Yesterday the New York City Council voted to extend term limits for city offices in New York from 2 to 3 terms. In the 1990's a term limit referendum was passed by the voters, causing tremendous turnover in the city council earlier this decade. The officeholders who were elected because of the new law are now unilaterally permitting a third term for themselves. Gee, I wonder what happens in 4 years when their terms are limited again?
As a matter of principle, I am opposed to term limits for legislators. We need competitive elections and political accountability, but there are I believe better ways to accomplish this than term limits. I am in favor of term limits for executives out of a long-standing concern at the concentration of power in the executive branch of government at all levels. Heck, I'd consider limiting executives to one term. Finally, while I agree that government by referendum is a bad idea, we have to be extremely careful in choosing to overrule the voters once they've made their will clear. After all, it's their government.
The arguments that have been deployed to justify this decision are transparently feeble. Bloomberg claims that in a times of financial crisis the government needs continuity. Um, hello Mr. Arrogant - in a democracy, no person is indispensable.
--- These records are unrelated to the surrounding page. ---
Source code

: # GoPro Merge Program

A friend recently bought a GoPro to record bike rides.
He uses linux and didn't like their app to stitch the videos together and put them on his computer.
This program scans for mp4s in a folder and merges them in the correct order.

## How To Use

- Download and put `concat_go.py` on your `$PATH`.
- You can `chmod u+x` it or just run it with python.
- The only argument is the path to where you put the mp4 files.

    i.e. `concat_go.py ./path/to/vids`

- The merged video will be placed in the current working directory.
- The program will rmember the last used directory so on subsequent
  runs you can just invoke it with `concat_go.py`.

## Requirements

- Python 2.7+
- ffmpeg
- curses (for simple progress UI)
This really isn't a road we can afford go travel down. In addition, a member of the city council asserted that longer terms for the Council were required to strengthen the legislator. This might make sense if they weren't extending the limits of the Mayor too!
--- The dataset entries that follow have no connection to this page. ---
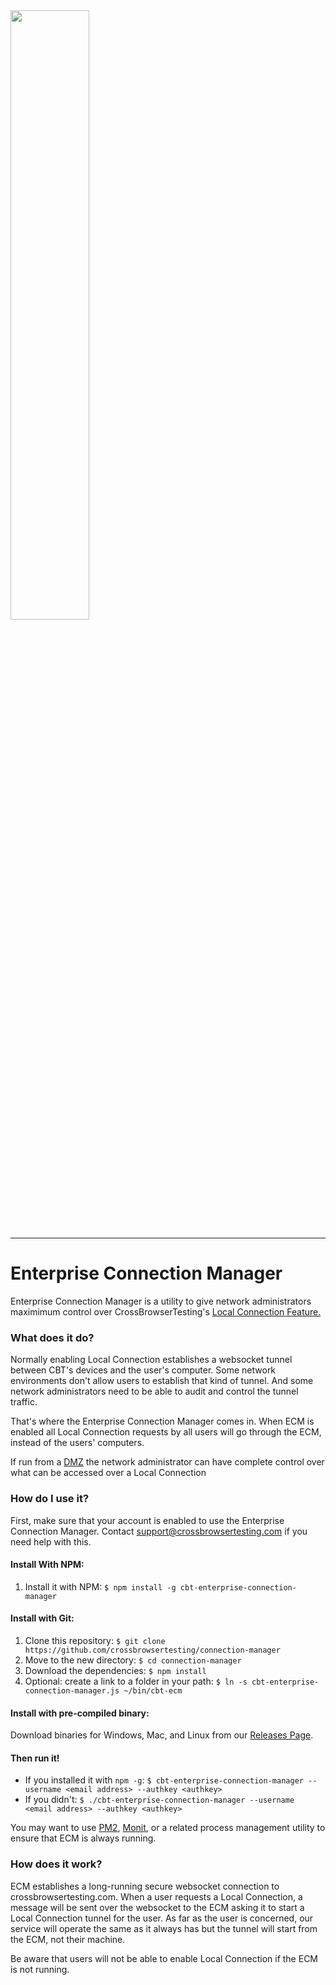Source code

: <img src="https://crossbrowsertesting.com/design/images/brand/cbt-sb-logo.svg" width="50%">

----

# Enterprise Connection Manager

Enterprise Connection Manager is a utility to give network administrators maximimum control over
CrossBrowserTesting's [Local Connection
Feature.](https://help.crossbrowsertesting.com/local-connection/general/local-tunnel-overview/)

### What does it do?

Normally enabling Local Connection establishes a websocket tunnel between CBT's devices and the
user's computer. Some network environments don't allow users to establish that kind of tunnel. And
some network administrators need to be able to audit and control the tunnel traffic.

That's where the Enterprise Connection Manager comes in. When ECM is enabled all Local Connection
requests by all users will go through the ECM, instead of the users' computers.

If run from a [DMZ](https://en.wikipedia.org/wiki/DMZ_(computing)) the network administrator can
have complete control over what can be accessed over a Local Connection

### How do I use it?

First, make sure that your account is enabled to use the Enterprise Connection Manager. Contact
[support@crossbrowsertesting.com](mailto:support@crossbrowsertesting.com) if you need help with
this.

#### Install With NPM:

1.  Install it with NPM: `$ npm install -g cbt-enterprise-connection-manager`

#### Install with Git:

1.  Clone this repository: `$ git clone https://github.com/crossbrowsertesting/connection-manager`
2.  Move to the new directory: `$ cd connection-manager`
3.  Download the dependencies: `$ npm install`
4.  Optional: create a link to a folder in your path: `$ ln -s cbt-enterprise-connection-manager.js
    ~/bin/cbt-ecm`

#### Install with pre-compiled binary:

Download binaries for Windows, Mac, and Linux from our [Releases Page](https://github.com/crossbrowsertesting/connection-manager/blob/master/README.mdhttps://github.com/crossbrowsertesting/connection-manager/blob/master/README.md).

#### Then run it!

*   If you installed it with `npm -g`: `$ cbt-enterprise-connection-manager --username <email
    address> --authkey <authkey>`
*   If you didn't: `$ ./cbt-enterprise-connection-manager --username <email address> --authkey
    <authkey>`

You may want to use [PM2](https://github.com/Unitech/pm2),
[Monit](https://bitbucket.org/tildeslash/monit/), or a related process management utility to ensure
that ECM is always running.

### How does it work?

ECM establishes a long-running secure websocket connection to crossbrowsertesting.com. When a user
requests a Local Connection, a message will be sent over the websocket to the ECM asking it to start
a Local Connection tunnel for the user. As far as the user is concerned, our service will operate
the same as it always has but the tunnel will start from the ECM, not their machine.

Be aware that users will not be able to enable Local Connection if the ECM is not running.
But let's leave all that aside. Even if the City Council members really believed that term limits are a bad idea, and even if they're right that the voters shouldn't have a chance to repeal their previous decision in a referendum, this decision is still outrageous, because the change in the law benefits the very people voting for it. They're acting as a judge in their own case, which is in almost all cases a terrible thing to do. If this was a matter of principle, they'd have the change take effect for their successors. The fact that they haven't reveals this episode as an example of naked self-interest.